TORONTO — Bolstered by a 130% increase in air access, Canada has the potential to be one of Ireland’s fastest-growing markets, says Alison Metcalfe, Head of North America for Tourism Ireland.
The number of Canadians visiting Ireland grew 28% from 2010 to 2013, and the projected figure for 2014 is 154,000, up from an estimated 125,000 in 2013, said Metcalfe. Canadians stay an average of nine to 10 days in Ireland and spend an average of 800 euros, slightly higher than the average U.S. traveller’s spend.
Until now, Ireland was seen as a seasonal destination out of Canada. Aer Lingus’ new nonstop year-round service from Toronto to Dublin gave Tourism Ireland’s plan to market the destination as a year-round getaway a shot in the arm. Air Canada rouge, Transat and WestJet also have flights.
Metcalfe says Tourism Ireland “is setting out to achieve sustained growth from Canada”, with a goal of 47% growth over the next three years, and increased market share from 2.8% to 3.6%.
Part of the plan is making sure the right product is on the shelves, she added.

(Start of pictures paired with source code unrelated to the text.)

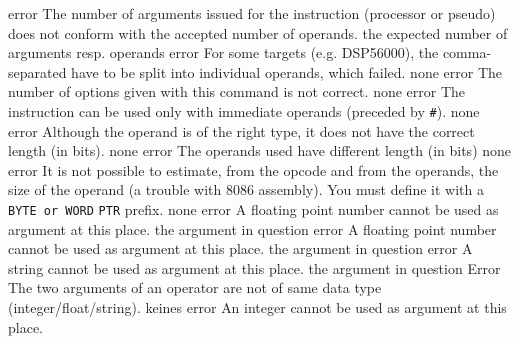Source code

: \documentclass[12pt,twoside]{report}
\newcommand{\tty}[1]{{\tt #1}}
\begin{document}
\begin{description}
               {error}
               {The number of arguments issued for the instruction (processor or
                pseudo) does not conform with the accepted number of
                operands.}
               {the expected number of arguments resp. operands}
               {error}
               {For some targets (e.g. DSP56000), the
                comma-separated have to be split into individual
                operands, which failed.}
               {none}
               {error}
               {The number of options given with this command is not
                correct.}
               {none}
               {error}
               {The instruction can be used only with immediate operands
                (preceded by \tty{\#}).}
               {none}
               {error}
               {Although the operand is of the right type, it does not have
                the correct length (in bits).}
               {none}
               {error}
               {The operands used have different length (in bits)}
               {none}
               {error}
               {It is not possible to estimate, from the opcode and from
                the operands, the size of the operand (a trouble with
                8086 assembly). You must define it with a \tty{BYTE or WORD}
                \tty{PTR} prefix.}
               {none}
               {error}
               {A floating point number cannot be used as argument at this place.}
               {the argument in question}
               {error}
               {A floating point number cannot be used as argument at this place.}
               {the argument in question}
               {error}
               {A string cannot be used as argument at this place.}
               {the argument in question}
               {Error}
               {The two arguments of an operator are not of same
                data type (integer/\-float/\-string).}
               {keines}
               {error}
               {An integer cannot be used as argument at this place.}

\end{description}
\end{document}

Tourism Ireland has identified key markets including Social Energizers (typically younger and plugged-in travellers who offer good potential for shoulder season traffic) and the Culturally Curious (well-travelled vacationers who are 45-plus with higher incomes and a desire for authentic travel experiences).
Two priority markets for Canadian travel to Ireland is the diaspora and the business tourism market, including incentive groups.
Distribution is key, said Metcalfe. About 30% of Ireland travel out of Canada is booked through tour operators, “and that’s more than in other markets.” Retail travel agents are very critical at the itinerary planning stage, she added, and Tourism Ireland is looking at ways it can deliver more online tools for agent education.
Tourism Ireland is also maintaining its focus on the Ontario market while renewing its efforts in B.C. and Alberta. Above all it wants to develop a season-extension strategy with year-round product.
The goal is 184,000 Canadian visitors by 2016 “but I don’t see why we can’t get to 200,000,” said Metcalfe.